President Donald Trump’s administration on Thursday moved to scrap a rule long opposed by business groups that made it harder to classify workers as independent contractors rather than employees, who can cost a company more.
The U.S. Department of Labor released a proposal to repeal the 2024 rule, which it said was legally flawed, and replace it with a standard that focuses on the amount of control companies exert over workers.
“Generally, if a worker is in business for him or herself and isn’t dependent on an employer for work, the worker is an independent contractor,” Andrew Rogers, the administrator of the Labor Department’s Wage and Hour Division, said during a call with reporters.
The Biden-era rule had established a set of factors for determining the proper classification of a worker, any one of which could tip the scales in favor of finding an employment relationship.
The rule proposed on Thursday would instead focus on whether workers are under the control of a company or have more opportunity to profit from investing their money and time.
Trucking, Retail Sales Among Industries to Benefit
The proposal could lower costs for companies in a range of industries, including trucking, healthcare, retail sales and app-based transportation and delivery services such as Uber and Instacart, which rely heavily on contractors and have been accused in scores of lawsuits of misclassifying workers to save money.Â
Employees can cost businesses up to 30% more, according to several surveys, because they are entitled to the minimum wage, overtime pay, unemployment insurance, reimbursements for expenses and other protections not afforded to contractors.

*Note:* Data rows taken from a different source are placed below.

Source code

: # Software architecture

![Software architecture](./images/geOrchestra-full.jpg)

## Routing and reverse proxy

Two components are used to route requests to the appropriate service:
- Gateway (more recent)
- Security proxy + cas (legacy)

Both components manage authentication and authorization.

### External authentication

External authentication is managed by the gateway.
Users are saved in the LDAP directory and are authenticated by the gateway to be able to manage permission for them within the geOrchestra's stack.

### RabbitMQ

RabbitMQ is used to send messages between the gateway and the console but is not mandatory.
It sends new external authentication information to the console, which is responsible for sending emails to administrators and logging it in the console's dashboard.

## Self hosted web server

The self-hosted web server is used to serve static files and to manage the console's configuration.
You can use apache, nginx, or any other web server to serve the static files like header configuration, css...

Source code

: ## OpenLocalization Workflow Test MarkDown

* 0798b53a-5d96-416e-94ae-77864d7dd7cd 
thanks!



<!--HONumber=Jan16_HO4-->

Worker classification has been one of the most contentious employment-related issues over the last decade, and trade groups lobbied heavily to repeal the 2024 rule after an effort by Republicans in Congress to block it stalled.
The Biden-era rule had replaced a regulation adopted during Trump’s first term that said workers who own their own businesses or have the ability to work for competing companies – such as a driver who works for Uber and Lyft – can be treated as contractors. The proposal announced on Thursday would largely revive that standard.
The proposal will be formally published on Friday, kicking off a 60-day period for public comment.Â
The move drew immediate praise from trade groups including Flex, which represents app-based services including Uber, Lyft and Instacart. Kristin Sharp, the group’s CEO, said the proposal recognizes the realities of modern work.
“The millions of Americans who earn through app-based platforms do so because they value the flexibility to choose when, where, and how to work,” Sharp said in a statement.
Supporters of the Biden-era rule have said that misclassification of workers is rampant in some industries, and that repealing the rule would open the door to workers being stripped of basic legal protections.
“This is a devastating consequence for working families who are already struggling in the Trump-Vance economy,” Representative Robert Scott, a Democrat from Virginia, said in a statement.
The Biden-era rule had been expected to trigger a flood of new lawsuits alleging that workers had been misclassified as independent contractors. But that litigation never materialized, likely due to the limited amount of time the rule was in effect before the Labor Department last year signaled that it would be repealed.
The rule was challenged in at least five lawsuits by freelance workers, employers and business groups, and those cases have either been dismissed or paused pending further rulemaking by the department.